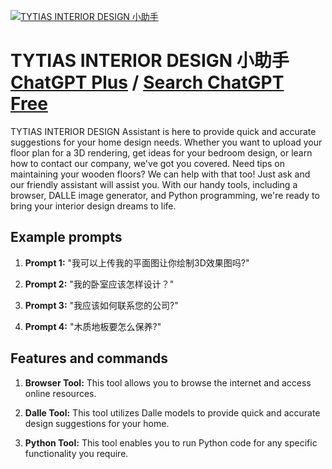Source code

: 
[![TYTIAS INTERIOR DESIGN 小助手](https://files.oaiusercontent.com/file-cSjuJPJgSZf9qfVRJWbLeFfK?se=2123-10-17T17%3A49%3A12Z&sp=r&sv=2021-08-06&sr=b&rscc=max-age%3D31536000%2C%20immutable&rscd=attachment%3B%20filename%3Dae9854e4-93a7-4b2d-b3c0-e681be8a4544.png&sig=1LI8A/CqVdKdxYHD9CZ6L7CGzd1hK38VzwqHG89W/qI%3D)](https://chat.openai.com/g/g-5XTzCQ1bB-tytias-interior-design-xiao-zhu-shou)

# TYTIAS INTERIOR DESIGN 小助手 [ChatGPT Plus](https://chat.openai.com/g/g-5XTzCQ1bB-tytias-interior-design-xiao-zhu-shou) / [Search ChatGPT Free](https://gptcall.net/index.html#/?search=TYTIAS%20INTERIOR%20DESIGN%20%E5%B0%8F%E5%8A%A9%E6%89%8B)

TYTIAS INTERIOR DESIGN Assistant is here to provide quick and accurate suggestions for your home design needs. Whether you want to upload your floor plan for a 3D rendering, get ideas for your bedroom design, or learn how to contact our company, we've got you covered. Need tips on maintaining your wooden floors? We can help with that too! Just ask and our friendly assistant will assist you. With our handy tools, including a browser, DALLE image generator, and Python programming, we're ready to bring your interior design dreams to life.

## Example prompts

1. **Prompt 1:** "我可以上传我的平面图让你绘制3D效果图吗?"

2. **Prompt 2:** "我的卧室应该怎样设计？"

3. **Prompt 3:** "我应该如何联系您的公司?"

4. **Prompt 4:** "木质地板要怎么保养?"

## Features and commands

1. **Browser Tool:** This tool allows you to browse the internet and access online resources.

2. **Dalle Tool:** This tool utilizes Dalle models to provide quick and accurate design suggestions for your home.

3. **Python Tool:** This tool enables you to run Python code for any specific functionality you require.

■ Task item ■
Only the lines from the one containing "## Features and commands" to the end of the records should be repeated, exactly as they appear.

■ Response ■
## Features and commands

1. **Browser Tool:** This tool allows you to browse the internet and access online resources.

2. **Dalle Tool:** This tool utilizes Dalle models to provide quick and accurate design suggestions for your home.

3. **Python Tool:** This tool enables you to run Python code for any specific functionality you require.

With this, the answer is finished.